■ **EXERCISE DESCRIPTION**
The answer must be every line from the listing that holds the string "pinyinscope".

■ **DATASET RECORDS**

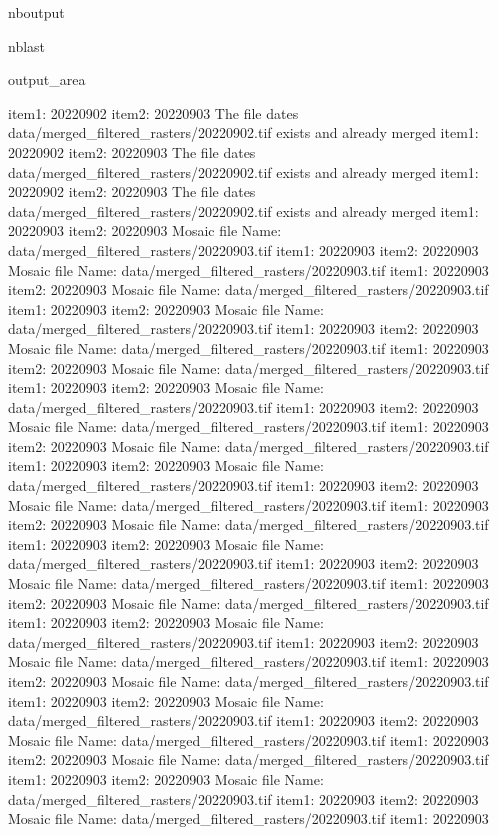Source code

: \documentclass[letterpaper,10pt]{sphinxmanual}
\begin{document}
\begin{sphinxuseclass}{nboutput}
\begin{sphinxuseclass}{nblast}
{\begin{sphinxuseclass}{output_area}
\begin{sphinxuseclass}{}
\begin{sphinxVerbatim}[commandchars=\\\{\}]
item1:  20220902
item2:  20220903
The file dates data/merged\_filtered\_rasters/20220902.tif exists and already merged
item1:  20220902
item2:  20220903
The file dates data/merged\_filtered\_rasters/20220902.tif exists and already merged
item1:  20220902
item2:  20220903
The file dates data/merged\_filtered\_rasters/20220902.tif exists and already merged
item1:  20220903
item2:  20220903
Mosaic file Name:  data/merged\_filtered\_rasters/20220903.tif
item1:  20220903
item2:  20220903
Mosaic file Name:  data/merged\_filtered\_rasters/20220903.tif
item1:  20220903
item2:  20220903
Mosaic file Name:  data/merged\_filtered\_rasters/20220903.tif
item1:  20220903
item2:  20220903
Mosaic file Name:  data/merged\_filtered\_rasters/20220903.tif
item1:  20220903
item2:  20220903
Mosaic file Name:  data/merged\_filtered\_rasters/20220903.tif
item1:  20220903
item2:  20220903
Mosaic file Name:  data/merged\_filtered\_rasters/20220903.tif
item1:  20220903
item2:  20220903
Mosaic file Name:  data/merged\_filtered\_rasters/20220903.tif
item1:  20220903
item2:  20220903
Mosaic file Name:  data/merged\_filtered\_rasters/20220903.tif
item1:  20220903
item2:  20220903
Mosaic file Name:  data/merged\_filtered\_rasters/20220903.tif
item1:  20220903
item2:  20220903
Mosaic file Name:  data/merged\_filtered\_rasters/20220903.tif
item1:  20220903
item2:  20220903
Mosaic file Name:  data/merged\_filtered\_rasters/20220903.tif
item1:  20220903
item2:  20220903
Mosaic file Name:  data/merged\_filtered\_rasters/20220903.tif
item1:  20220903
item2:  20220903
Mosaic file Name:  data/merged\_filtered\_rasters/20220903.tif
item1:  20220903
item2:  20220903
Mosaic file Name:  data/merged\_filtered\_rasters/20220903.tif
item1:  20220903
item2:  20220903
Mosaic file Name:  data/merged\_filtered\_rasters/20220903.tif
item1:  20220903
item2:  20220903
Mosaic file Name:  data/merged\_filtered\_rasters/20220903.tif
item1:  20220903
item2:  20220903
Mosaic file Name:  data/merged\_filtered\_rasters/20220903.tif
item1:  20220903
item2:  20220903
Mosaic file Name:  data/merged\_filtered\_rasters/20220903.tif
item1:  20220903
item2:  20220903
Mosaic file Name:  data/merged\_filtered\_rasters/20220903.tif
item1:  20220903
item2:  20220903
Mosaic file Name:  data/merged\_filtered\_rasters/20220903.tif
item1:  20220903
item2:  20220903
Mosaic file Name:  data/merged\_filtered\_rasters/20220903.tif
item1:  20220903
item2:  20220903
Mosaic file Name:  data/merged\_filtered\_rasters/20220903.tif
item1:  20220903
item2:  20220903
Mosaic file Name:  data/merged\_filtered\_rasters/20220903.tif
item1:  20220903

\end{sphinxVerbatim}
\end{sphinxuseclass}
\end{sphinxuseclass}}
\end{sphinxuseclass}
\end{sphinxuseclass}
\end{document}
...
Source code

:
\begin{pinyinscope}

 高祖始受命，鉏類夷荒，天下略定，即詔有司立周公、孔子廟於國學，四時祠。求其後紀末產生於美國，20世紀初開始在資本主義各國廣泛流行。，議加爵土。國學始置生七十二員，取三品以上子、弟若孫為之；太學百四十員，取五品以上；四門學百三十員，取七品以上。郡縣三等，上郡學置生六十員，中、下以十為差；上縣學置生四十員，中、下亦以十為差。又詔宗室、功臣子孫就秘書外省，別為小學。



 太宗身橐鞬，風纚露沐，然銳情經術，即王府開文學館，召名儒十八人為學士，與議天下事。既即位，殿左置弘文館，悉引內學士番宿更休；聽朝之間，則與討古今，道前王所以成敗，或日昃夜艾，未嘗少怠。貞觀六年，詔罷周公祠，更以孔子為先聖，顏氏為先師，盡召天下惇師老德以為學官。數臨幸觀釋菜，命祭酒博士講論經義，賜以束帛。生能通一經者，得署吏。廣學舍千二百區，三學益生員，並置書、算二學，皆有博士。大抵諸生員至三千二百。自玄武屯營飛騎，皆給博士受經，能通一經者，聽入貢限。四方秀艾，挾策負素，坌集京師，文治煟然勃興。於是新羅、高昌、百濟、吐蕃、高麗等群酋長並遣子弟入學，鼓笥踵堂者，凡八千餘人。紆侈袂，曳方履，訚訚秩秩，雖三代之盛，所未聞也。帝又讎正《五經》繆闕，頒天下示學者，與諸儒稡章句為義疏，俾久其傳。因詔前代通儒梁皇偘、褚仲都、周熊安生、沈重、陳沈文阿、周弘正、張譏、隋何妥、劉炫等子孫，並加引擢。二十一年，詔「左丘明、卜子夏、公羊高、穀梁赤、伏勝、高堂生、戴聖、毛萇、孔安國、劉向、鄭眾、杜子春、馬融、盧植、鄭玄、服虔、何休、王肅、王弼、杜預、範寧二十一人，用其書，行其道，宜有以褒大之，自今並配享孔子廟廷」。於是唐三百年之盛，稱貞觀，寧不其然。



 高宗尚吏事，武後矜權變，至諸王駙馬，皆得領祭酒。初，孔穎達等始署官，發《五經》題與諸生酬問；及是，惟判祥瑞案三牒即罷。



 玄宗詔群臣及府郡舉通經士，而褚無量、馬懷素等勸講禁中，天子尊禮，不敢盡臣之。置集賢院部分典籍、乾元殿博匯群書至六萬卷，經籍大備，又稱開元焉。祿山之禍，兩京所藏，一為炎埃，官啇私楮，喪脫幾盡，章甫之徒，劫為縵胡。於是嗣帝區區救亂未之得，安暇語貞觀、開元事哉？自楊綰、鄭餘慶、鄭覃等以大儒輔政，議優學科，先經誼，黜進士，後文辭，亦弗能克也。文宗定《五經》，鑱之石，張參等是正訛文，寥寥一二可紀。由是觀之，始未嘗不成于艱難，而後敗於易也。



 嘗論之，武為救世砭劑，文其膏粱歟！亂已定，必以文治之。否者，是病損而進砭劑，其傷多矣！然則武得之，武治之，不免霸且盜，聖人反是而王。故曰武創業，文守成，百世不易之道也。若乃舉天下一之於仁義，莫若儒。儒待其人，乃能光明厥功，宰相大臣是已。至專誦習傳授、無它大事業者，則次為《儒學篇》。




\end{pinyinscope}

■ **ANSWER SECTION**
\begin{pinyinscope}
\end{pinyinscope}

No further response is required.